2.2.1. Nach der Rechtsprechung des Verwaltungsgerichtshofes ist für die Unterscheidung zwischen der Verwendungszulage und der Verwendungsabgeltung maßgeblich, ob von vornherein eine zeitliche Begrenzung der Verwendungsdauer bestanden hat oder nicht (vgl. zB. das hg. Erkenntnis vom 19. September 2003, Zl. 2000/12/0049, mwN). Aus der Tatsache, dass zum Zeitpunkt einer späteren Entscheidung der Behörde die besondere Verwendung des Beamten bereits beendet war, darf nicht der Schluss gezogen werden, es habe sich nicht um eine dauernde Verwendung im Sinne des § 34 Abs. 1 GehG gehandelt (vgl. das hg. Erkenntnis vom 25. Februar 1980, Zl. 2713/79, VwSlg 10050 A/1980, und das zu § 74b DO Graz ergangenen hg. Erkenntnis vom 29. Juli 1992, Zl. 91/12/0098).

Eine zeitliche Begrenzung der Verwendungsdauer liegt nicht nur dann vor, wenn der Endzeitpunkt der Verwendung bereits datumsmäßig festgelegt ist.

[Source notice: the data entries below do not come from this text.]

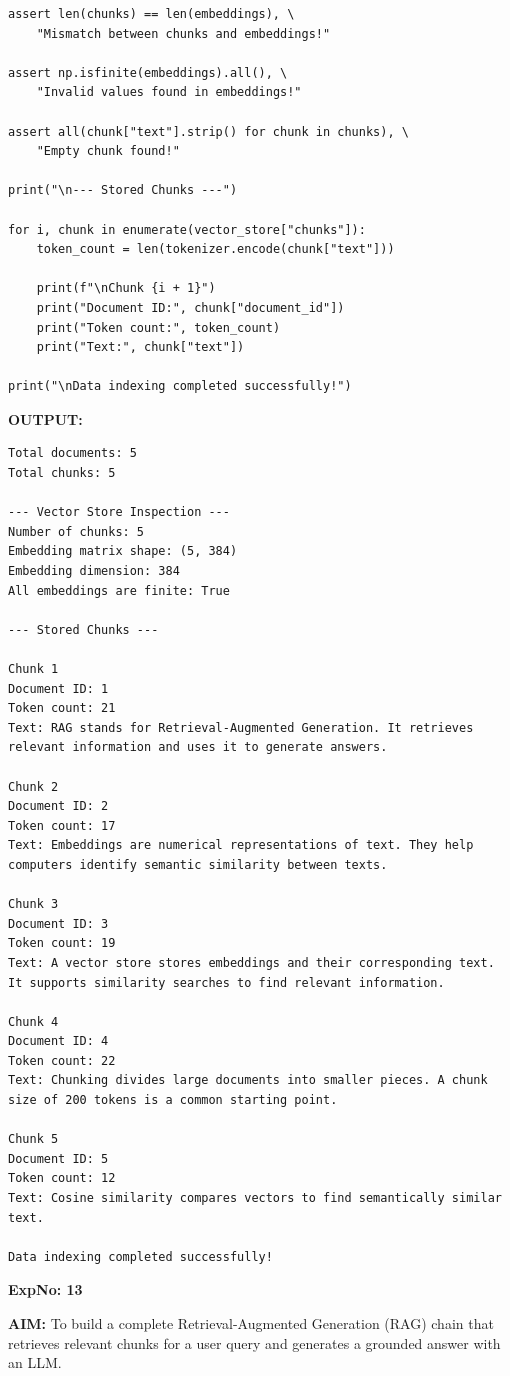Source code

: \documentclass[10pt,a4paper]{article}
\newcommand{\sectionlabel}[1]{\par\vspace{3pt}\noindent\textbf{#1}\par\nopagebreak}
\begin{document}
\begin{lstlisting}[style=code]
assert len(chunks) == len(embeddings), \
    "Mismatch between chunks and embeddings!"

assert np.isfinite(embeddings).all(), \
    "Invalid values found in embeddings!"

assert all(chunk["text"].strip() for chunk in chunks), \
    "Empty chunk found!"

print("\n--- Stored Chunks ---")

for i, chunk in enumerate(vector_store["chunks"]):
    token_count = len(tokenizer.encode(chunk["text"]))

    print(f"\nChunk {i + 1}")
    print("Document ID:", chunk["document_id"])
    print("Token count:", token_count)
    print("Text:", chunk["text"])

print("\nData indexing completed successfully!")
\end{lstlisting}

\sectionlabel{OUTPUT:}
\begin{lstlisting}[style=output]
Total documents: 5
Total chunks: 5

--- Vector Store Inspection ---
Number of chunks: 5
Embedding matrix shape: (5, 384)
Embedding dimension: 384
All embeddings are finite: True

--- Stored Chunks ---

Chunk 1
Document ID: 1
Token count: 21
Text: RAG stands for Retrieval-Augmented Generation. It retrieves relevant information and uses it to generate answers.

Chunk 2
Document ID: 2
Token count: 17
Text: Embeddings are numerical representations of text. They help computers identify semantic similarity between texts.

Chunk 3
Document ID: 3
Token count: 19
Text: A vector store stores embeddings and their corresponding text. It supports similarity searches to find relevant information.

Chunk 4
Document ID: 4
Token count: 22
Text: Chunking divides large documents into smaller pieces. A chunk size of 200 tokens is a common starting point.

Chunk 5
Document ID: 5
Token count: 12
Text: Cosine similarity compares vectors to find semantically similar text.

Data indexing completed successfully!
\end{lstlisting}


\clearpage

\noindent\textbf{ExpNo: 13}

\noindent\textbf{AIM:} To build a complete Retrieval-Augmented Generation (RAG) chain that retrieves relevant chunks for a user query and generates a grounded answer with an LLM.
\end{document}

Sie kann sich auch aus der Art und den Umständen des dienstlichen Einsatzes ergeben. Handelt es sich bloß um eine Vertretung und steht fest, dass eine Nachfolge durch den Vertreter nicht in Betracht kommt, so kann darin in der Regel nur eine vorübergehende, nicht aber eine dauernde Verwendung erblickt werden (vgl. das bereits zitierte hg. Erkenntnis vom 19. September 2003).

2.2.2. Entscheidungsrelevant ist im Beschwerdefall freilich auch, dass eine "vorläufige" oder "vorübergehende" Betrauung mit einem Arbeitsplatz jedenfalls dann in eine "dauernde" Betrauung übergeht, wenn der Beamte die Aufgaben des höherwertigen Arbeitsplatzes länger als sechs Monate durchgehend ausübt. In einem derartigen Fall sind nämlich die Belastungen des mit den Aufgaben eines höherwertigen Arbeitsplatzes Betrauten nicht mehr gering anzusetzen (vgl. das bereits zitierte hg. Erkenntnis vom 19. September 2003, Zl. 2000/12/0049, und das zur Funktionszulage nach § 74 GehG ergangene hg. Erkenntnis vom 14. Mai 2004, Zl. 2003/12/0137).

2.3. Vor dem Hintergrund dieser Rechtslage erweist sich der angefochtene Bescheid als rechtswidrig.

2.3.1. Die Betrauung des Beschwerdeführers mit den Aufgaben des höherwertigen Arbeitsplatzes betrug 20 Monate, überschritt die unter 2.2.2. erwähnten sechs Monate somit bei weitem. Für den Zeitraum ab Vollendung der ersten sechs Monate gebührte dem Beschwerdeführer folglich jedenfalls eine Verwendungszulage.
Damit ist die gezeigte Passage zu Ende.